Mut & Solidarität für klischeefreie Vielfalt in Kitas
Im Anschluss eines Konzertes der Kinderliedermacherin Suli Puschban und einer Lesung der Kinderbuchautorin Susanne Scheerer, lud die Koordinationsstelle zur Filmpräsentation und Podiumsdiskussion ein. Suli Puschban rockte die Kinder der Kita Waldräuber mit Hits wie „Supergirl“ und „Ich habe' die Schnauze voll von Rosa“, also Songs, die Rollenklischees auf den Kopf stellen. Susanne Scheerer las aus ihrem Bilderbuch „Zwei Mamas für Oskar“ die Geschichte einer Regenbogenfamilie vor.

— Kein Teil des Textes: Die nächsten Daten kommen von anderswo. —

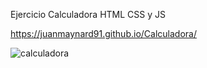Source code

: Ejercicio Calculadora HTML CSS y JS

https://juanmaynard91.github.io/Calculadora/

![calculadora](https://user-images.githubusercontent.com/74424452/121132033-ffafc380-c806-11eb-8f70-a92c7c7167ab.png)
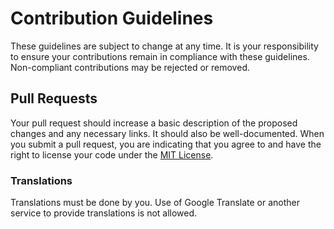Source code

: # Contribution Guidelines
These guidelines are subject to change at any time. It is your responsibility to ensure your contributions remain
in compliance with these guidelines. Non-compliant contributions may be rejected or removed.

## Pull Requests
Your pull request should increase a basic description of the proposed changes and any necessary links. It should also be well-documented.
When you submit a pull request, you are indicating that you agree to and have the right to license your code under the [MIT License](/LICENSE).

### Translations
Translations must be done by you. Use of Google Translate or another service to provide translations is not allowed.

Die von der Koordinationsstelle umgesetzten zehn Filmspots zeigen die gelebte Vielfalt in Kitas und thematisieren die damit einhergehenden Herausforderungen für die Erzieher/innen. „Fachkräfte die professionell und wertschätzend mit Vielfalt umgehen, stärken Kinder in ihrer Persönlichkeit“, sagt Sandra Schulte, Fachreferentin in der Koordinationsstelle.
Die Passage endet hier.